El asesino de Dios
En el centro de la nada, donde el cielo era un párpado a punto de cerrarse, él encontró a Dios dormido. No era un anciano de barba blanca ni un ojo omnisciente. Era algo más vasto, más incomprensible: una herida en el tejido del universo, palpitante y suave como la piel de un recién nacido. Y respiraba.
El personaje sintió la soga en su cuello, la marca de mil destinos impuestos, las palabras escritas en su carne desde antes de nacer. No era libre. Nunca lo había sido. El aliento de Dios lo rodeaba, invisible, modelando cada pensamiento, cada duda, cada deseo.
Sacó el cuchillo. No recordaba haberlo llevado consigo, pero allí estaba: una lengua de sombra con filo, pulsante, hambrienta. La hoja no reflejaba nada, como si no existiera luz suficiente para encandilarla.
Se acercó. Dios tembló en su sueño; su respiración fue un diluvio que cubrió galaxias enteras. Por un instante, el personaje dudó. ¿Era posible matar a lo que había dado forma a todo? ¿Era miedo al caos o miedo a sí mismo, a la responsabilidad de existir sin cadenas? Durante un segundo infinito, imaginó la nada absoluta, el vacío de significado. Y luego, sintió la urgencia de la libertad. Si lo hacía, ¿colapsaría el tiempo? ¿Olvidarían los árboles ser árboles? ¿Las lágrimas se evaporarían antes de nacer? O tal vez, por primera vez, sería libre.
Hundió la hoja en la idea misma de un orden preestablecido, en la noción de que todo debía tener un sentido impuesto desde fuera.

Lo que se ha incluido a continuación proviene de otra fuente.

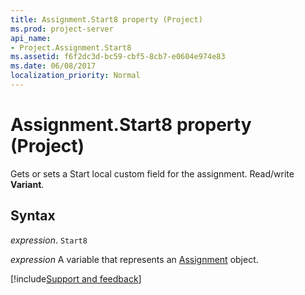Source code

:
 ```yaml
---
title: Assignment.Start8 property (Project)
ms.prod: project-server
api_name:
- Project.Assignment.Start8
ms.assetid: f6f2dc3d-bc59-cbf5-8cb7-e0604e974e83
ms.date: 06/08/2017
localization_priority: Normal
---
```



# Assignment.Start8 property (Project)

Gets or sets a Start local custom field for the assignment. Read/write  **Variant**.


## Syntax

_expression_. `Start8`

_expression_ A variable that represents an [Assignment](./Project.Assignment.md) object.

[!include[Support and feedback](~/includes/feedback-boilerplate.md)]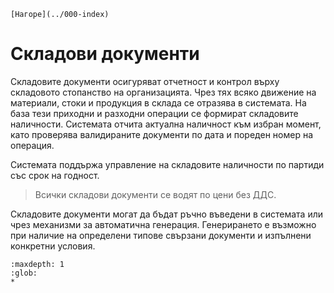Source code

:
 ```{only} html
[Нагоре](../000-index)
```

# Складови документи

Складовите документи осигуряват отчетност и контрол върху складовото стопанство на организацията. Чрез тях всяко движение на материали, стоки и продукция в склада се отразява в системата. На база тези приходни и разходни операции се формират складовите наличности. Системата отчита актуална наличност към избран момент, като проверява валидираните документи по дата и пореден номер на операция.  

Системата поддържа управление на складовите наличности по партиди със срок на годност.   

> Всички складови документи се водят по цени без ДДС.

Складовите документи могат да бъдат ръчно въведени в системата или чрез механизми за автоматична генерация. Генерирането е възможно при наличие на определени типове свързани документи и изпълнени конкретни условия.    

```{toctree}
:maxdepth: 1
:glob:
*
```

No en el corazón—si es que Dios tenía uno—, sino en la esencia misma de su existencia. Un aullido sin sonido estalló en todas las direcciones, deshilachando los colores, rompiendo el orden de los conceptos. El cielo se derramó como tinta, los continentes se disolvieron como sal en agua hirviendo. Y Dios abrió los ojos.
No eran ojos. Eran la ausencia de todo. Eran la grieta en la jaula que nunca había visto. Y entonces, comprendió: Dios nunca lo había retenido. No había puertas, ni muros, ni cadenas. Solo miedo. Solo fe.
Y ahora, con el cuchillo clavado en la nada, ya no había nada que sostuviera el mundo.
El personaje cayó en el vacío, riendo, llorando, sintiendo por primera vez el vértigo de lo desconocido. No había guías, no había destino, solo la embriagadora sensación de un universo abierto. Deshaciéndose como un sueño al amanecer, se sintió ligero, más real que nunca. Y en el último parpadeo antes de que todo se disolviera, descubrió algo nuevo y excitante: la posibilidad de ser.